Signs of change began to appear around 1950. According to Dave Bryant, by that year he had secured a transfer out of AFSA-213, the traffic processing branch, and was attending Russian language classes preparatory to working as a translator/analyst in the Russian plaintext branch. James Pryde was another early escapee from "the plantation." A former radio operator with the Tuskegee airmen, he joined the Agency in 1950 and was initially assigned to AFSA-213 and then the mailroom. Eventually, however, it was discovered that he could read automatic Morse tapes, and he was transferred to a signals analysis section. A brilliant career in Soviet exploitation followed, first as an analyst, then as a manager and as a senior executive.[72]

James Pryde (later photo)

Figure 9.1. James Pryde (later photo)

An equally significant development in the early 1950s was the hiring of African-Americans as entrylevel analysts and linguists and, for the first time, their immediate integration into a target element, bypassing the traffic processing division altogether. Both Clarence Toomer and Arthur Davis graduated from Howard University in 1950, Mr. Toomer as a premed major, Mr. Davis with a concentration in German. In 1951, Mr. Toomer was an accounting clerk at the Census Bureau. Seeking a better position, he registered with the Labor Department as a job applicant and was subsequently interviewed at the Pentagon by a representative of the Department of Defense, in reality someone from AFSA. He was hired and entered on duty as a GS-4 cryptanalytic aide. Art Davis, meanwhile, had responded to an advertisement in the local newspaper for government linguists. He too joined the Agency in 1951 and was placed in an intensive Russian language course. There he met his future sister-in-law, Royolla Franklin Davis, a newly hired GS-5 Slavic languages major from the University of California at Berkeley. Following their initial training, Clarence Toomer, Art Davis, and Royolla Franklin Davis worked as junior professionals in major Soviet exploitation divisions.[73]
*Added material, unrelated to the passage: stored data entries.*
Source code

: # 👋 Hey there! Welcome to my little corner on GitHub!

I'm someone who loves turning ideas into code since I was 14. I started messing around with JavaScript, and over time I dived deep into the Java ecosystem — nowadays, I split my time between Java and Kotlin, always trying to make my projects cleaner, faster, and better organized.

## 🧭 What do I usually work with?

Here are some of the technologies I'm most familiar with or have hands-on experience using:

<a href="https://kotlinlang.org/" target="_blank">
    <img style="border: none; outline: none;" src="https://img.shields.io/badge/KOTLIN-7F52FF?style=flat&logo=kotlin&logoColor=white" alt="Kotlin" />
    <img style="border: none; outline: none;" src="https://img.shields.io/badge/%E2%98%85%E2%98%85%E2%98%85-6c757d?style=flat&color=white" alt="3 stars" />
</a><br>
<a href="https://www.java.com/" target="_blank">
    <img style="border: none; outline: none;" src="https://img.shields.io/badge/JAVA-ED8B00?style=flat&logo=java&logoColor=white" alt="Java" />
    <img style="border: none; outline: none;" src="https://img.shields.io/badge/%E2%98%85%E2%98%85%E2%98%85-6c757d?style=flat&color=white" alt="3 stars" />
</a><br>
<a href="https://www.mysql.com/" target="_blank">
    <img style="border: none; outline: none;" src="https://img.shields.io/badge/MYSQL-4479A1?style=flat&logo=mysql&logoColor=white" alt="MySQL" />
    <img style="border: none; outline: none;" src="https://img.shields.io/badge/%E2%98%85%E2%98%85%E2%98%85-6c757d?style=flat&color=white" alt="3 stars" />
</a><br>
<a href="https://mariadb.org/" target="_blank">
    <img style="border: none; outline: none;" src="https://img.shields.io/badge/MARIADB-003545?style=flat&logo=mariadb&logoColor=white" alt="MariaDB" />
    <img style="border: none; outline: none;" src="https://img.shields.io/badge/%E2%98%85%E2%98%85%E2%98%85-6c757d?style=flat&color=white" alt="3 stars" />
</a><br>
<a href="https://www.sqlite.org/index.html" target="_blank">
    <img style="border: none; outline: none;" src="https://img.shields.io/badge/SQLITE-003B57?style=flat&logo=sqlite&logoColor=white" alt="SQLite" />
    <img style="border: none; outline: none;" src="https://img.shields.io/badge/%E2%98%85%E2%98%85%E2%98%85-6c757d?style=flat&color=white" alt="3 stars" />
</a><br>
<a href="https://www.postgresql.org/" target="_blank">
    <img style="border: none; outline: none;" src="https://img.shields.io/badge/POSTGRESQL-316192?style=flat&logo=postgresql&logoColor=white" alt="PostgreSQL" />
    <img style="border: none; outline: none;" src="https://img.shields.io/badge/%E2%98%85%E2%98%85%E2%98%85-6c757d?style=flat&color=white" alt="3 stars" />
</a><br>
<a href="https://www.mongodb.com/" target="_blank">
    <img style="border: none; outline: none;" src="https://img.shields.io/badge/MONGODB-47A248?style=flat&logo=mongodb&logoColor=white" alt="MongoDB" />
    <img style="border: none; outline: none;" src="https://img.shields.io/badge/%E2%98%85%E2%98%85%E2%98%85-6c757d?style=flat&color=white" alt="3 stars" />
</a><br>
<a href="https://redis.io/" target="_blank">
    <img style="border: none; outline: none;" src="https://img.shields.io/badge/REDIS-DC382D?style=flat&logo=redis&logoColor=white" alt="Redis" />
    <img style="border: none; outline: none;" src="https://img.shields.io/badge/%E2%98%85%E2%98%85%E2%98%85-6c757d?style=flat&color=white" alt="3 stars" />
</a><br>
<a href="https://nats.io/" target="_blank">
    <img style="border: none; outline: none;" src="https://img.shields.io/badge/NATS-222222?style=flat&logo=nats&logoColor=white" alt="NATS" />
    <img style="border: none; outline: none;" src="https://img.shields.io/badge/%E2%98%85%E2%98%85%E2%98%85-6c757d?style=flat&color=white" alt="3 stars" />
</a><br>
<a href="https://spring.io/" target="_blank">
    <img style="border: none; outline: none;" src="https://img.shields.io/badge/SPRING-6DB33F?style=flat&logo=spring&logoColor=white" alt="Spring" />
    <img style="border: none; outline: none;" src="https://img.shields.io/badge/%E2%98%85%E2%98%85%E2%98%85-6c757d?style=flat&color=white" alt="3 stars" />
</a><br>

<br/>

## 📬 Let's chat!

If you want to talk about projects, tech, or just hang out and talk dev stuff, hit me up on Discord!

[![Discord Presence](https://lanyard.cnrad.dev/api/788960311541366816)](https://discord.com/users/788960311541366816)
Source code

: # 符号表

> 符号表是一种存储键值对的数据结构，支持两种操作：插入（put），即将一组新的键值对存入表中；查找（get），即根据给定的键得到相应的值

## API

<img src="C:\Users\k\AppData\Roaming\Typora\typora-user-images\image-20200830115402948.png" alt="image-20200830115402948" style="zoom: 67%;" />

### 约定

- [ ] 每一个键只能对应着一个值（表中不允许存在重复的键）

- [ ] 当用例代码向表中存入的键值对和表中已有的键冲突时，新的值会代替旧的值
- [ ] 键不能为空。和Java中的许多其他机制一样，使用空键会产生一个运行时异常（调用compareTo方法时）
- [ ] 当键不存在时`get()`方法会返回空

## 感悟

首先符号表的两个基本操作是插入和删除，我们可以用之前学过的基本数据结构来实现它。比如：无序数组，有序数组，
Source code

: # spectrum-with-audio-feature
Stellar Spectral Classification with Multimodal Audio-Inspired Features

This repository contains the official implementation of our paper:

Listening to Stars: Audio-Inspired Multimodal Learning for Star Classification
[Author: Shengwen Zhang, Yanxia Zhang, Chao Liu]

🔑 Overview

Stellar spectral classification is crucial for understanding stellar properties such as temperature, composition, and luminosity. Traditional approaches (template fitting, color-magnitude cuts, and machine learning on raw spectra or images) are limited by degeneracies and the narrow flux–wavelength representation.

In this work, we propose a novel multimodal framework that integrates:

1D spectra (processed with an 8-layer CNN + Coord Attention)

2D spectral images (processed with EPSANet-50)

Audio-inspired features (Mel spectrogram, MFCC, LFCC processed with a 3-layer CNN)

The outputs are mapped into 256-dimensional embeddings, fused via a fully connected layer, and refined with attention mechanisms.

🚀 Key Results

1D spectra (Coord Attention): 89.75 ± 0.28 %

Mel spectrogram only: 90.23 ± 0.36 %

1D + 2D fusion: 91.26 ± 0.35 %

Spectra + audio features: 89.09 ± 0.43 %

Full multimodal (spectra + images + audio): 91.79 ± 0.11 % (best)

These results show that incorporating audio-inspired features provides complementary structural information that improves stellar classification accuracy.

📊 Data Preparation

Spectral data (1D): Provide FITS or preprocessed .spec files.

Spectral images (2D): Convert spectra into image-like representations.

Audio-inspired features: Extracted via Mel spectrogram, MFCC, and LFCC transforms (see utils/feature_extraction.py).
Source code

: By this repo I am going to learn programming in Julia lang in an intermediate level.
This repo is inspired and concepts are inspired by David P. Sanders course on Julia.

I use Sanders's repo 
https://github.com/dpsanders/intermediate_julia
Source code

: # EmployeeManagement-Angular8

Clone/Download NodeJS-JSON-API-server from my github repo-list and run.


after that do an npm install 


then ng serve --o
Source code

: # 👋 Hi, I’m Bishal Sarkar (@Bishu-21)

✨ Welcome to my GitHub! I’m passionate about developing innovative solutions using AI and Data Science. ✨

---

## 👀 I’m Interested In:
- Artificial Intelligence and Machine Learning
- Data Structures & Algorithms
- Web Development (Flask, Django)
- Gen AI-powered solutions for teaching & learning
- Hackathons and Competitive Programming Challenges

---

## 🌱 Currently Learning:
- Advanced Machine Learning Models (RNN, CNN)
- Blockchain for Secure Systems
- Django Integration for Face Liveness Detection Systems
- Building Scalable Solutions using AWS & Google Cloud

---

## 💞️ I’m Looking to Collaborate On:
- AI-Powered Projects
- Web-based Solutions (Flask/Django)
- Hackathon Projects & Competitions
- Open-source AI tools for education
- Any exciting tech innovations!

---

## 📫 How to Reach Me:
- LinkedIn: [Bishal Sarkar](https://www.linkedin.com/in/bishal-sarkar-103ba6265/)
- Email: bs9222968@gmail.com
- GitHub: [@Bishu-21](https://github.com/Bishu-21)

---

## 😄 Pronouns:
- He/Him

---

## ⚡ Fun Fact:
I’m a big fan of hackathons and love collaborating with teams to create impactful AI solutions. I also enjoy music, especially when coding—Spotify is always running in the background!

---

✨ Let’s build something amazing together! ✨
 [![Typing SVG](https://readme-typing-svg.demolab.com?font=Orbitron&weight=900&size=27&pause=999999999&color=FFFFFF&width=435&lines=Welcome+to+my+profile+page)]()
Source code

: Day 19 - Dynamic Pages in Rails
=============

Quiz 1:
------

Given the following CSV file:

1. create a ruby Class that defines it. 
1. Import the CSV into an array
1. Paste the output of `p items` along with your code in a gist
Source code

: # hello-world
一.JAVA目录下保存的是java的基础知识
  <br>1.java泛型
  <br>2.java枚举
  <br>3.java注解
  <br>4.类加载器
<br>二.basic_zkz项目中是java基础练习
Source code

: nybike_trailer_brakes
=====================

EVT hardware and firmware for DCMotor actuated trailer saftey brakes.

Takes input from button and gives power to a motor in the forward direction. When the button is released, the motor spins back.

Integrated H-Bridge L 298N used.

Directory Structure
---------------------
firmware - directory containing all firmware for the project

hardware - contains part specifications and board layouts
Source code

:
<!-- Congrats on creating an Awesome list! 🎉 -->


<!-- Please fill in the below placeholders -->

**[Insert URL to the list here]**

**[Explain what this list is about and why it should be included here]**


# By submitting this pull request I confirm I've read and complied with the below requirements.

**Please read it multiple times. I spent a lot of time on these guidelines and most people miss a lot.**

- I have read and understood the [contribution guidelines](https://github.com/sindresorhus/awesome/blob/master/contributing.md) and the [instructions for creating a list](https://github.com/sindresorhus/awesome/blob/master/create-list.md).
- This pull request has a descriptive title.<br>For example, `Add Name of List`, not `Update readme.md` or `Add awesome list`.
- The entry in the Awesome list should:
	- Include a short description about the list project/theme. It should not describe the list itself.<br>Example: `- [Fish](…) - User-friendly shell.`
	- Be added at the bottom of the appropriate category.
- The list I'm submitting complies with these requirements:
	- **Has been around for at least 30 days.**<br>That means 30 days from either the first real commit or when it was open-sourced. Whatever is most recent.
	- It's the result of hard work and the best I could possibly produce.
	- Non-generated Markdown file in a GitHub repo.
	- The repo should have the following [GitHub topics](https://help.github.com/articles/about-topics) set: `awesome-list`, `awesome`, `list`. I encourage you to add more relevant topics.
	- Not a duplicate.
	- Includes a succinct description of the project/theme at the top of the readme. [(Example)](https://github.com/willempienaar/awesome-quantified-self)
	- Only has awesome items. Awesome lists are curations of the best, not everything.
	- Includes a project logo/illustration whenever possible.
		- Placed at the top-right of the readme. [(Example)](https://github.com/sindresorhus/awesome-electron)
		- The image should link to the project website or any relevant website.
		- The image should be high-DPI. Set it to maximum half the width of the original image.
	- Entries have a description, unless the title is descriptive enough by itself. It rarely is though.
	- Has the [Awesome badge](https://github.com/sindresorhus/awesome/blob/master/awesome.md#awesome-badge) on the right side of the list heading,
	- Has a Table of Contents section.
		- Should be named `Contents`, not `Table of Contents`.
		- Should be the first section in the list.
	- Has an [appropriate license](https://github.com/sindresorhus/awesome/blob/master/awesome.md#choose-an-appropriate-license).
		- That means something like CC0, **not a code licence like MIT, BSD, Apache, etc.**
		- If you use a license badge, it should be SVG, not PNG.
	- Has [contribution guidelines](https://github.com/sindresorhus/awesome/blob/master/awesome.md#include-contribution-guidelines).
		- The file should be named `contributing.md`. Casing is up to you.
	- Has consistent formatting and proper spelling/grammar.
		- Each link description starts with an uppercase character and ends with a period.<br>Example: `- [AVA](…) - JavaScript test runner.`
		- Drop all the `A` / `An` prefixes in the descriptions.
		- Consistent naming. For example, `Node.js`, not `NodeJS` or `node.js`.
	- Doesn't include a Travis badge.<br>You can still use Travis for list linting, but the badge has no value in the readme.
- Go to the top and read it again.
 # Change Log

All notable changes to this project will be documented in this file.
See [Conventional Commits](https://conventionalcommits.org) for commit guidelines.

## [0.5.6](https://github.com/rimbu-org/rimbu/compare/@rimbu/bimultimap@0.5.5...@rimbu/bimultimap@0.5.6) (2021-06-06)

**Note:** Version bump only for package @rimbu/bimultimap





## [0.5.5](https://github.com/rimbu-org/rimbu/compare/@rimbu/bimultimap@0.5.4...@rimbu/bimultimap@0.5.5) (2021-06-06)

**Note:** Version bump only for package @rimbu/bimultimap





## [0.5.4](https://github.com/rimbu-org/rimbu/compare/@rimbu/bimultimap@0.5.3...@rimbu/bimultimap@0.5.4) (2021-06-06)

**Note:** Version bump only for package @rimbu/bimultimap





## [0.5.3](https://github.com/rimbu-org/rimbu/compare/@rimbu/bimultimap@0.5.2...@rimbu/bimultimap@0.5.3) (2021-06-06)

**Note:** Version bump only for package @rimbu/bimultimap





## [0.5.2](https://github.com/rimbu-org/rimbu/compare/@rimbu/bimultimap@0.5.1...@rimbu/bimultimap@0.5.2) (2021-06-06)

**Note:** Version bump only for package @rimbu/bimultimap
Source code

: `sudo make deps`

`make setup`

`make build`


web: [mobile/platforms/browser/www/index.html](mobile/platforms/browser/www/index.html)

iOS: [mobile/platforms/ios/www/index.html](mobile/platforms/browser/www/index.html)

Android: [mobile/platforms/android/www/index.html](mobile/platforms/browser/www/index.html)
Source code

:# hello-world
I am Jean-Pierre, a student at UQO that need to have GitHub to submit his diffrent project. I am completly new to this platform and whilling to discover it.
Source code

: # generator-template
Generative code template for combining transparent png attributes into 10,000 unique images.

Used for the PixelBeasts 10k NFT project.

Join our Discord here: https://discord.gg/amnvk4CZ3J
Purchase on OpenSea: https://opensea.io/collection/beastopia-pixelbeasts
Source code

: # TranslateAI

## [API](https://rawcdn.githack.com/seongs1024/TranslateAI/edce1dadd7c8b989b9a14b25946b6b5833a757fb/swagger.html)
Minnie McNeal, a native of Philadelphia, worked at the Commerce Department in Philadelphia, then the Census Bureau in Washington, after graduating from the Philadelphia High School for Girls. She also never worked in the allblack traffic division or in machine processing, but in a 1999 interview, she described how she narrowly escaped that fate:

Minnie McNeal Kenny (later photo)

Figure 9.2. Minnie McNeal Kenny (later photo)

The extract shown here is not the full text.